Quali sono i progetti all’avanguardia da questo punto di vista?
«Spesso su Progettare per la Sanità pubblichiamo casi studio di recente realizzazione o di rilievo per alcune caratteristiche specifiche di esperienze internazionali. Rispetto alla mia formazione, mi permetto di richiamare esempi che ho avuto modo di analizzare e che reputo all’avanguardia.
Il primo è il Guys Cancer Center a Londra è un ospedale specialistico dedicato alla cura del cancro. Il lotto a disposizione era molto limitato e pertanto l’edificio si sviluppa in altezza. Pur essendo una torre, i progettisti hanno dato vita ad un progetto organizzato per blocchi di duo o tre piani ciascuno, sovrapposti l’uno con l’altro. Ogni blocco, o meglio “villaggio”, è caratterizzato da colori identificativi, arredi ad hoc, ambienti a doppia o tripla altezza che danno vita ad “villaggio” ove l’utente si sente accolto e protetto in un momento anche delicato della propria vita.
Fundaciòn Santa Fè a Bogotà è un parallelepipedo rivestito da una doppia pelle in laterizio. Non si ha minimamente la percezione che sia un ospedale e all’interno delle aree di degenza si vengono a creare dei giardini interni a disposizione dei pazienti allettati o no, e dei caregiver, diventando degli ambienti comuni e di socialità».

Ci sono strutture ospedaliere definite “green buildings”, nel rispetto dei principi definiti con gli SDGs (Sustainable Development Goals), gli obiettivi di sviluppo sostenibile lanciati dall’Onu. Esse rappresentano modalità innovative di costruzione con grande attenzione al recupero e al riutilizzo dei materiali nel territorio. Sono paradigmi di progettazione eco-sostenibili da incentivare, secondo Lei?

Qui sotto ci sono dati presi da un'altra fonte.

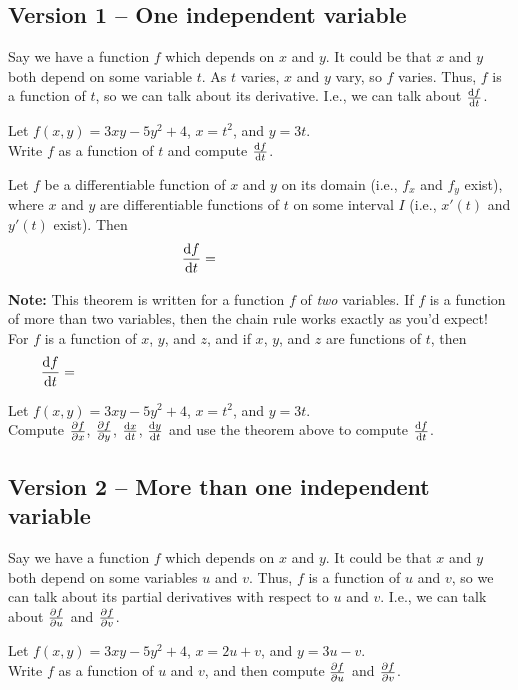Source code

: \subsection{Version 1 -- One independent variable}
Say we have a function $f$ which depends on $x$ and $y$. It could be that $x$ and $y$ both depend on some variable $t$. As $t$ varies, $x$ and $y$ vary, so $f$ varies. Thus, $f$ is a function of $t$, so we can talk about its derivative. I.e., we can talk about $\frac{\mathop{}\!\mathrm{d} f}{\mathop{}\!\mathrm{d} t}$.
\begin{ex}
Let $f(x,y)=3xy-5y^2+4$, \quad $x=t^2$, \quad and $y=3t$. \\

Write $f$ as a function of $t$ and compute $\frac{\mathop{}\!\mathrm{d} f}{\mathop{}\!\mathrm{d} t}$.
\end{ex}
\vfill

\begin{thm}
Let $f$ be a differentiable function of $x$ and $y$ on its domain (i.e., $f_x$ and $f_y$ exist), where $x$ and $y$ are differentiable functions of $t$ on some interval $I$ (i.e., $x'(t)$ and $y'(t)$ exist). Then 
\[
    \dfd{f}{t}=\phantom{\pfp{f}{x}\cdot\dfd{x}{t}+\pfp{f}{y}\cdot\dfd{y}{t}.}
\]
\end{thm}
\noindent \textbf{Note:} This theorem is written for a function $f$ of \emph{two} variables. If $f$ is a function of more than two variables, then the chain rule works exactly as you'd expect! For $f$ is a function of $x$, $y$, and $z$, and if $x$, $y$, and $z$ are functions of $t$, then 
\[\dfd{f}{t} = \hspace{4in}\]

\begin{ex}
Let $f(x,y)=3xy-5y^2+4$, \quad $x=t^2$, \quad and $y=3t$. \\

Compute $\frac{\partial f}{\partial x}$, $\frac{\partial f}{\partial y}$, $\frac{\mathop{}\!\mathrm{d} x}{\mathop{}\!\mathrm{d} t}$, $\frac{\mathop{}\!\mathrm{d} y}{\mathop{}\!\mathrm{d} t}$ and use the theorem above to compute $\frac{\mathop{}\!\mathrm{d} f}{\mathop{}\!\mathrm{d} t}$.
\end{ex}
\vfill
\pagebreak 
\subsection{Version 2 -- More than one independent variable}
Say we have a function $f$ which depends on $x$ and $y$. It could be that $x$ and $y$ both depend on some variables $u$ and $v$. Thus, $f$ is a function of $u$ and $v$, so we can talk about its partial derivatives with respect to $u$ and $v$. I.e., we can talk about $\frac{\partial f}{\partial u}$ and $\frac{\partial f}{\partial v}$.
\begin{ex}
Let $f(x,y)=3xy-5y^2+4$, \quad $x=2u+v$, \quad and $y=3u-v$.\\

Write $f$ as a function of $u$ and $v$, and then compute $\frac{\partial f}{\partial u}$ and $\frac{\partial f}{\partial v}$.
\end{ex}
\vfill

«Gli ospedali sono architetture complesse e oggettivamente vanno progettate in maniera contemporanea, considerando i nuovi criteri che riguardano i CAM, LCA, l’efficientamento energetico e molti altri fattori. Sicuramente trattandosi di strutture energivore e operative 24/7 è importante comprendere la loro impronta ecologica, e soprattutto introdurre tecnologie e soluzioni innovative, anche sperimentali, atte a rispettare l’ambiente. Oggi ci sono molti nuovi interventi atti ad affrontare tale sfida con soluzioni differenti e con accorgimenti che si relazionano a diversi fattori come, ad esempio, il contesto geografico, la zona climatica, la disponibilità di risorse locali e molto altro.

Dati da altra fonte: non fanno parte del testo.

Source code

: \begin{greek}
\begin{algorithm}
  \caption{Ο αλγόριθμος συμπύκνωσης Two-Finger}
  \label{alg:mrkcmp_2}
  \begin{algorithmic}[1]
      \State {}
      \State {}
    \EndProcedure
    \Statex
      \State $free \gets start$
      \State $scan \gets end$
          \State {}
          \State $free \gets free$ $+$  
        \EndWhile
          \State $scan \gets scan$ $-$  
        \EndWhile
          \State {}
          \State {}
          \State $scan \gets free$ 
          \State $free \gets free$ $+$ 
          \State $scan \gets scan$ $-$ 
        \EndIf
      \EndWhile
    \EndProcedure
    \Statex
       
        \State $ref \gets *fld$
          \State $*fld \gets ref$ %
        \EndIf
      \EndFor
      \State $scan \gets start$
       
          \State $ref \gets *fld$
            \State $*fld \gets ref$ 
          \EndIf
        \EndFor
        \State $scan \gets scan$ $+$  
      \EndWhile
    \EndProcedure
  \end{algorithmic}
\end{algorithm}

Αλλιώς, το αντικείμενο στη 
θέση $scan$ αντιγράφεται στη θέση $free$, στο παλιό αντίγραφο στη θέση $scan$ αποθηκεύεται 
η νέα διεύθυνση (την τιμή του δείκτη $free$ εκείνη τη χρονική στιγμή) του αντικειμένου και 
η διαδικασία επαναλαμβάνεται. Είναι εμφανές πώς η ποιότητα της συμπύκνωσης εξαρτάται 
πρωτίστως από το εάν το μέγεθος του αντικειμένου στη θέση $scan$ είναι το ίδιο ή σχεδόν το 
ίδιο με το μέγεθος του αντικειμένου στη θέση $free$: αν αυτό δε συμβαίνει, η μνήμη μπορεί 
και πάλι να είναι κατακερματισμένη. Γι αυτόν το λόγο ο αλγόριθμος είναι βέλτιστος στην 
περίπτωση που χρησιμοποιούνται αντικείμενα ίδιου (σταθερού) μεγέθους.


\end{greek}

Concludo con un’ultima considerazione riguardo all’impatto che tali strutture hanno sulle comunità: la “macchina ospedaliera” comporta importanti consumi di risorse, ma è anche fondamentale ricordare che chi usufruisce e lavora all’interno degli ambienti sanitari deve essere attento nell’uso delle risorse, nella gestione dei rifiuti ordinari e speciali, al consumo di acqua e potrebbero proprio essere la qualità degli spazi, l’organizzazione dei flussi, la localizzazione delle funzioni sanitarie, a stimolare questo “senso di cura” da parte degli utenti e di chi ci lavora».